═════ EXERCISE DATA
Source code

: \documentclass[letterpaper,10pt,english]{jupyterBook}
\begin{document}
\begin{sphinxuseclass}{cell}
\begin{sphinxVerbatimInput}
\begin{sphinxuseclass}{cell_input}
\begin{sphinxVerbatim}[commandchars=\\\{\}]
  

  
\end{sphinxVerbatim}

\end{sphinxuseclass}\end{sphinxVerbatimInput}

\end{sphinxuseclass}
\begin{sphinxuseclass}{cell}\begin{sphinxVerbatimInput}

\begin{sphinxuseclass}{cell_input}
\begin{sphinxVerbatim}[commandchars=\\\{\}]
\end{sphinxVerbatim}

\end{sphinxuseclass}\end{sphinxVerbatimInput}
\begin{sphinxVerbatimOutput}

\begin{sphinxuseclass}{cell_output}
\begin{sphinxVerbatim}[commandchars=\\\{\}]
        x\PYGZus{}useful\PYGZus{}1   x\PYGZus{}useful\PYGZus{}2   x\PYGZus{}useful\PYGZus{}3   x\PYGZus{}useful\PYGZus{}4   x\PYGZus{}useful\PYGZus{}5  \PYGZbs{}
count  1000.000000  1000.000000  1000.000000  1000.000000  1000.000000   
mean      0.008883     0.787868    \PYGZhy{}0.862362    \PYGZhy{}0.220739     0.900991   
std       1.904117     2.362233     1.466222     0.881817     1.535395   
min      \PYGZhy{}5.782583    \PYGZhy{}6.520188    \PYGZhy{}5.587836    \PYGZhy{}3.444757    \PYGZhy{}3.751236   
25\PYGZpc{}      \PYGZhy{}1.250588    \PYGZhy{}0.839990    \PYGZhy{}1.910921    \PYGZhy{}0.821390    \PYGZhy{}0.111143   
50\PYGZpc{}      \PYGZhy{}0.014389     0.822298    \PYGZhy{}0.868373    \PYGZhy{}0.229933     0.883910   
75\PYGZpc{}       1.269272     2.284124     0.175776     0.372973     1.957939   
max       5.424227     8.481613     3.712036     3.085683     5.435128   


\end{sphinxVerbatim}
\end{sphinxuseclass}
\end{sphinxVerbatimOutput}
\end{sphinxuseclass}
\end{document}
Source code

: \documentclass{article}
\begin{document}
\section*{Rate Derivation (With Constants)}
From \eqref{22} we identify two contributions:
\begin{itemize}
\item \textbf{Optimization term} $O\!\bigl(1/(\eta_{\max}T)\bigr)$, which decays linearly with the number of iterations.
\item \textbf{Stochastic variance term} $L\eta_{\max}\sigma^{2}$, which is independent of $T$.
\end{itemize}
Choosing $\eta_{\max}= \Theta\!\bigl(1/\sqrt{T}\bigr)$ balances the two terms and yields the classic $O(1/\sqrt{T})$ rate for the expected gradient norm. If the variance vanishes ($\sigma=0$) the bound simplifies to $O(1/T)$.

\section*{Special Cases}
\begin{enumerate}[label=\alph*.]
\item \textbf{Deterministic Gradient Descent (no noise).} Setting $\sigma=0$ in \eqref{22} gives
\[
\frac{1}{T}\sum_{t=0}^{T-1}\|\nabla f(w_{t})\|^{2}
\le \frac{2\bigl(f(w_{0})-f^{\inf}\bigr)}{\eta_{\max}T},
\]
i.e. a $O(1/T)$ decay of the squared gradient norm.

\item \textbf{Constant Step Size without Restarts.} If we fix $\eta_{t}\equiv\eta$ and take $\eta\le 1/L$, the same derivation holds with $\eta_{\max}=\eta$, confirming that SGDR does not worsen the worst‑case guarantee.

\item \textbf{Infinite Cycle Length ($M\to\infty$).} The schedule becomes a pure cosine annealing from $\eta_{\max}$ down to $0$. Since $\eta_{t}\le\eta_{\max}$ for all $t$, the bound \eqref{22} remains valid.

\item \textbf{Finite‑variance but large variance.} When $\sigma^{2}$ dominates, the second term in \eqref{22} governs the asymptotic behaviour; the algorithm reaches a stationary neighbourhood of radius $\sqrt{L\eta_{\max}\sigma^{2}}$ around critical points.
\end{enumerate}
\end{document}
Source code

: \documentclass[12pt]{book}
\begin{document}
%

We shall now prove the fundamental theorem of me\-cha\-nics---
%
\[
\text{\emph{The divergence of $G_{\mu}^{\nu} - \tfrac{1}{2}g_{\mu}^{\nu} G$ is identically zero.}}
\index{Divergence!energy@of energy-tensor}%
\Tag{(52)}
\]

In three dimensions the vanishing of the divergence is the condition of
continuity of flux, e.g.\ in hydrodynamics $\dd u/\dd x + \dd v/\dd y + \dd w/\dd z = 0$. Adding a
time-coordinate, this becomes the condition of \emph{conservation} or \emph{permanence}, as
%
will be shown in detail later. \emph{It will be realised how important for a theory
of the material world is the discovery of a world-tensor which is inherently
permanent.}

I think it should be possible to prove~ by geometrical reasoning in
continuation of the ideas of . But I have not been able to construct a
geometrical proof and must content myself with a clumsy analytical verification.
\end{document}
══════════
## ACTIVITY
Give the data again in full, exactly.

## EXERCISE ANSWER
Source code

: \documentclass[letterpaper,10pt,english]{jupyterBook}
\begin{document}
\begin{sphinxuseclass}{cell}
\begin{sphinxVerbatimInput}
\begin{sphinxuseclass}{cell_input}
\begin{sphinxVerbatim}[commandchars=\\\{\}]
  

  
\end{sphinxVerbatim}

\end{sphinxuseclass}\end{sphinxVerbatimInput}

\end{sphinxuseclass}
\begin{sphinxuseclass}{cell}\begin{sphinxVerbatimInput}

\begin{sphinxuseclass}{cell_input}
\begin{sphinxVerbatim}[commandchars=\\\{\}]
\end{sphinxVerbatim}

\end{sphinxuseclass}\end{sphinxVerbatimInput}
\begin{sphinxVerbatimOutput}

\begin{sphinxuseclass}{cell_output}
\begin{sphinxVerbatim}[commandchars=\\\{\}]
        x\PYGZus{}useful\PYGZus{}1   x\PYGZus{}useful\PYGZus{}2   x\PYGZus{}useful\PYGZus{}3   x\PYGZus{}useful\PYGZus{}4   x\PYGZus{}useful\PYGZus{}5  \PYGZbs{}
count  1000.000000  1000.000000  1000.000000  1000.000000  1000.000000   
mean      0.008883     0.787868    \PYGZhy{}0.862362    \PYGZhy{}0.220739     0.900991   
std       1.904117     2.362233     1.466222     0.881817     1.535395   
min      \PYGZhy{}5.782583    \PYGZhy{}6.520188    \PYGZhy{}5.587836    \PYGZhy{}3.444757    \PYGZhy{}3.751236   
25\PYGZpc{}      \PYGZhy{}1.250588    \PYGZhy{}0.839990    \PYGZhy{}1.910921    \PYGZhy{}0.821390    \PYGZhy{}0.111143   
50\PYGZpc{}      \PYGZhy{}0.014389     0.822298    \PYGZhy{}0.868373    \PYGZhy{}0.229933     0.883910   
75\PYGZpc{}       1.269272     2.284124     0.175776     0.372973     1.957939   
max       5.424227     8.481613     3.712036     3.085683     5.435128   


\end{sphinxVerbatim}
\end{sphinxuseclass}
\end{sphinxVerbatimOutput}
\end{sphinxuseclass}
\end{document}
Source code

: \documentclass{article}
\begin{document}
\section*{Rate Derivation (With Constants)}
From \eqref{22} we identify two contributions:
\begin{itemize}
\item \textbf{Optimization term} $O\!\bigl(1/(\eta_{\max}T)\bigr)$, which decays linearly with the number of iterations.
\item \textbf{Stochastic variance term} $L\eta_{\max}\sigma^{2}$, which is independent of $T$.
\end{itemize}
Choosing $\eta_{\max}= \Theta\!\bigl(1/\sqrt{T}\bigr)$ balances the two terms and yields the classic $O(1/\sqrt{T})$ rate for the expected gradient norm. If the variance vanishes ($\sigma=0$) the bound simplifies to $O(1/T)$.

\section*{Special Cases}
\begin{enumerate}[label=\alph*.]
\item \textbf{Deterministic Gradient Descent (no noise).} Setting $\sigma=0$ in \eqref{22} gives
\[
\frac{1}{T}\sum_{t=0}^{T-1}\|\nabla f(w_{t})\|^{2}
\le \frac{2\bigl(f(w_{0})-f^{\inf}\bigr)}{\eta_{\max}T},
\]
i.e. a $O(1/T)$ decay of the squared gradient norm.

\item \textbf{Constant Step Size without Restarts.} If we fix $\eta_{t}\equiv\eta$ and take $\eta\le 1/L$, the same derivation holds with $\eta_{\max}=\eta$, confirming that SGDR does not worsen the worst‑case guarantee.

\item \textbf{Infinite Cycle Length ($M\to\infty$).} The schedule becomes a pure cosine annealing from $\eta_{\max}$ down to $0$. Since $\eta_{t}\le\eta_{\max}$ for all $t$, the bound \eqref{22} remains valid.

\item \textbf{Finite‑variance but large variance.} When $\sigma^{2}$ dominates, the second term in \eqref{22} governs the asymptotic behaviour; the algorithm reaches a stationary neighbourhood of radius $\sqrt{L\eta_{\max}\sigma^{2}}$ around critical points.
\end{enumerate}
\end{document}
Source code

: \documentclass[12pt]{book}
\begin{document}
%

We shall now prove the fundamental theorem of me\-cha\-nics---
%
\[
\text{\emph{The divergence of $G_{\mu}^{\nu} - \tfrac{1}{2}g_{\mu}^{\nu} G$ is identically zero.}}
\index{Divergence!energy@of energy-tensor}%
\Tag{(52)}
\]

In three dimensions the vanishing of the divergence is the condition of
continuity of flux, e.g.\ in hydrodynamics $\dd u/\dd x + \dd v/\dd y + \dd w/\dd z = 0$. Adding a
time-coordinate, this becomes the condition of \emph{conservation} or \emph{permanence}, as
%
will be shown in detail later. \emph{It will be realised how important for a theory
of the material world is the discovery of a world-tensor which is inherently
permanent.}

I think it should be possible to prove~ by geometrical reasoning in
continuation of the ideas of . But I have not been able to construct a
geometrical proof and must content myself with a clumsy analytical verification.
\end{document}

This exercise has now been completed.